# SUPPLIED ENTRIES
▬▬▬▬▬▬
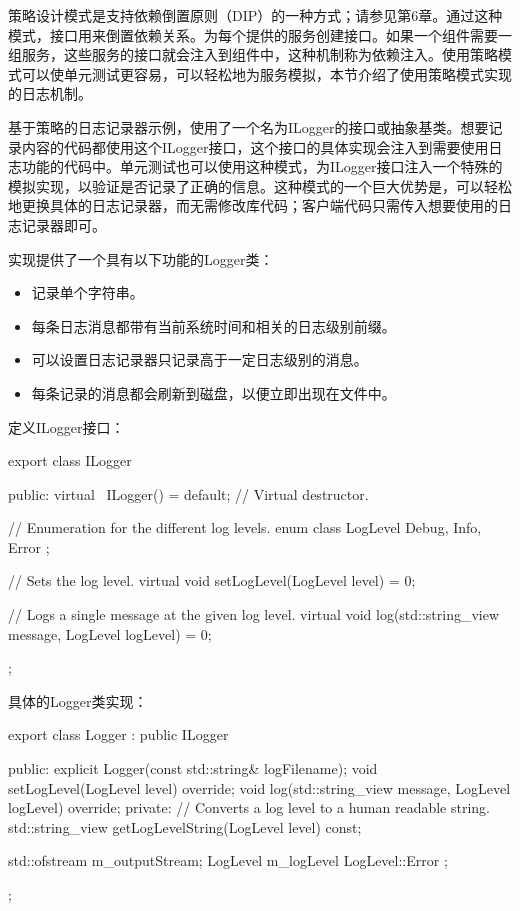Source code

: 
策略设计模式是支持依赖倒置原则（DIP）的一种方式；请参见第6章。通过这种模式，接口用来倒置依赖关系。为每个提供的服务创建接口。如果一个组件需要一组服务，这些服务的接口就会注入到组件中，这种机制称为依赖注入。使用策略模式可以使单元测试更容易，可以轻松地为服务模拟，本节介绍了使用策略模式实现的日志机制。


基于策略的日志记录器示例，使用了一个名为ILogger的接口或抽象基类。想要记录内容的代码都使用这个ILogger接口，这个接口的具体实现会注入到需要使用日志功能的代码中。单元测试也可以使用这种模式，为ILogger接口注入一个特殊的模拟实现，以验证是否记录了正确的信息。这种模式的一个巨大优势是，可以轻松地更换具体的日志记录器，而无需修改库代码；客户端代码只需传入想要使用的日志记录器即可。


实现提供了一个具有以下功能的Logger类：

\begin{itemize}
\item
记录单个字符串。

\item
每条日志消息都带有当前系统时间和相关的日志级别前缀。

\item
可以设置日志记录器只记录高于一定日志级别的消息。

\item
每条记录的消息都会刷新到磁盘，以便立即出现在文件中。
\end{itemize}

定义ILogger接口：

\begin{cpp}
export class ILogger
{
    public:
        virtual ~ILogger() = default; // Virtual destructor.

        // Enumeration for the different log levels.
        enum class LogLevel { Debug, Info, Error };

        // Sets the log level.
        virtual void setLogLevel(LogLevel level) = 0;

        // Logs a single message at the given log level.
        virtual void log(std::string_view message, LogLevel logLevel) = 0;
};
\end{cpp}

具体的Logger类实现：

\begin{cpp}
export class Logger : public ILogger
{
    public:
        explicit Logger(const std::string& logFilename);
        void setLogLevel(LogLevel level) override;
        void log(std::string_view message, LogLevel logLevel) override;
    private:
        // Converts a log level to a human readable string.
        std::string_view getLogLevelString(LogLevel level) const;

        std::ofstream m_outputStream;
        LogLevel m_logLevel { LogLevel::Error };
};
\end{cpp}

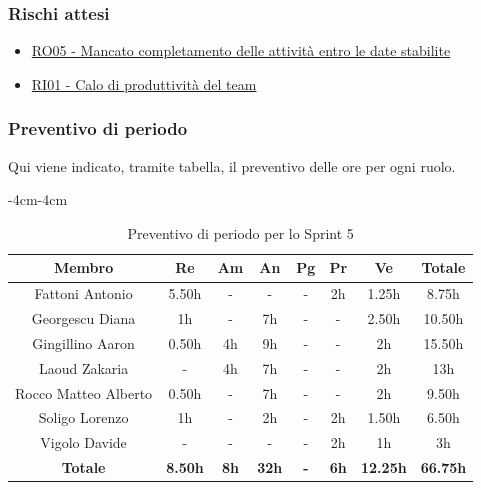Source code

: \documentclass[a4paper,12pt]{article}
\begin{document}
\subsubsection{Rischi attesi}
\begin{itemize}
    \item \hyperref[RO05]{RO05 - Mancato completamento delle attività entro le date stabilite}
    \item \hyperref[RI01]{RI01 - Calo di produttività del team}
\end{itemize}

\subsubsection{Preventivo di periodo}
Qui viene indicato, tramite tabella, il preventivo delle ore per ogni ruolo.
\begin{table}[H]
    \begin{adjustwidth}{-4cm}{-4cm}
    \centering
    \begin{tabular}{|c|c|c|c|c|c|c|c|}
        \hline
        \textbf{Membro}& \textbf{Re} & \textbf{Am} & \textbf{An} & \textbf{Pg} & \textbf{Pr} & \textbf{Ve} & \textbf{Totale} \\
        \hline
        Fattoni Antonio & 5.50h & - & - & - & 2h & 1.25h & 8.75h \\
        \hline
        Georgescu Diana& 1h & - & 7h & - & - & 2.50h & 10.50h \\
        \hline
        Gingillino Aaron& 0.50h & 4h & 9h & - & - & 2h & 15.50h \\
        \hline
        Laoud Zakaria& - & 4h & 7h & - & - & 2h & 13h\\
        \hline
        Rocco Matteo Alberto & 0.50h & - & 7h & - & - & 2h & 9.50h \\
        \hline
        Soligo Lorenzo& 1h & - & 2h & - & 2h & 1.50h & 6.50h \\
        \hline
        Vigolo Davide & - & - & - & - & 2h & 1h & 3h \\
        \hline
        \textbf{Totale} & \textbf{8.50h} & \textbf{8h} & \textbf{32h} & \textbf{-} & \textbf{6h} & \textbf{12.25h} & \textbf{66.75h} \\
        \hline
    \end{tabular}
    \caption{Preventivo di periodo per lo Sprint 5}
    \end{adjustwidth}
\end{table}
\end{document}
▬▬▬▬▬▬
# WORK INSTRUCTIONS
Leave every picture out. Retype the remaining data exactly.

# SOLUTION TO THIS EXERCISE
Source code

: 
策略设计模式是支持依赖倒置原则（DIP）的一种方式；请参见第6章。通过这种模式，接口用来倒置依赖关系。为每个提供的服务创建接口。如果一个组件需要一组服务，这些服务的接口就会注入到组件中，这种机制称为依赖注入。使用策略模式可以使单元测试更容易，可以轻松地为服务模拟，本节介绍了使用策略模式实现的日志机制。


基于策略的日志记录器示例，使用了一个名为ILogger的接口或抽象基类。想要记录内容的代码都使用这个ILogger接口，这个接口的具体实现会注入到需要使用日志功能的代码中。单元测试也可以使用这种模式，为ILogger接口注入一个特殊的模拟实现，以验证是否记录了正确的信息。这种模式的一个巨大优势是，可以轻松地更换具体的日志记录器，而无需修改库代码；客户端代码只需传入想要使用的日志记录器即可。


实现提供了一个具有以下功能的Logger类：

\begin{itemize}
\item
记录单个字符串。

\item
每条日志消息都带有当前系统时间和相关的日志级别前缀。

\item
可以设置日志记录器只记录高于一定日志级别的消息。

\item
每条记录的消息都会刷新到磁盘，以便立即出现在文件中。
\end{itemize}

定义ILogger接口：

\begin{cpp}
export class ILogger
{
    public:
        virtual ~ILogger() = default; // Virtual destructor.

        // Enumeration for the different log levels.
        enum class LogLevel { Debug, Info, Error };

        // Sets the log level.
        virtual void setLogLevel(LogLevel level) = 0;

        // Logs a single message at the given log level.
        virtual void log(std::string_view message, LogLevel logLevel) = 0;
};
\end{cpp}

具体的Logger类实现：

\begin{cpp}
export class Logger : public ILogger
{
    public:
        explicit Logger(const std::string& logFilename);
        void setLogLevel(LogLevel level) override;
        void log(std::string_view message, LogLevel logLevel) override;
    private:
        // Converts a log level to a human readable string.
        std::string_view getLogLevelString(LogLevel level) const;

        std::ofstream m_outputStream;
        LogLevel m_logLevel { LogLevel::Error };
};
\end{cpp}

Source code

: \documentclass[a4paper,12pt]{article}
\begin{document}
\subsubsection{Rischi attesi}
\begin{itemize}
    \item \hyperref[RO05]{RO05 - Mancato completamento delle attività entro le date stabilite}
    \item \hyperref[RI01]{RI01 - Calo di produttività del team}
\end{itemize}

\subsubsection{Preventivo di periodo}
Qui viene indicato, tramite tabella, il preventivo delle ore per ogni ruolo.
\begin{table}[H]
    \begin{adjustwidth}{-4cm}{-4cm}
    \centering
    \begin{tabular}{|c|c|c|c|c|c|c|c|}
        \hline
        \textbf{Membro}& \textbf{Re} & \textbf{Am} & \textbf{An} & \textbf{Pg} & \textbf{Pr} & \textbf{Ve} & \textbf{Totale} \\
        \hline
        Fattoni Antonio & 5.50h & - & - & - & 2h & 1.25h & 8.75h \\
        \hline
        Georgescu Diana& 1h & - & 7h & - & - & 2.50h & 10.50h \\
        \hline
        Gingillino Aaron& 0.50h & 4h & 9h & - & - & 2h & 15.50h \\
        \hline
        Laoud Zakaria& - & 4h & 7h & - & - & 2h & 13h\\
        \hline
        Rocco Matteo Alberto & 0.50h & - & 7h & - & - & 2h & 9.50h \\
        \hline
        Soligo Lorenzo& 1h & - & 2h & - & 2h & 1.50h & 6.50h \\
        \hline
        Vigolo Davide & - & - & - & - & 2h & 1h & 3h \\
        \hline
        \textbf{Totale} & \textbf{8.50h} & \textbf{8h} & \textbf{32h} & \textbf{-} & \textbf{6h} & \textbf{12.25h} & \textbf{66.75h} \\
        \hline
    \end{tabular}
    \caption{Preventivo di periodo per lo Sprint 5}
    \end{adjustwidth}
\end{table}
\end{document}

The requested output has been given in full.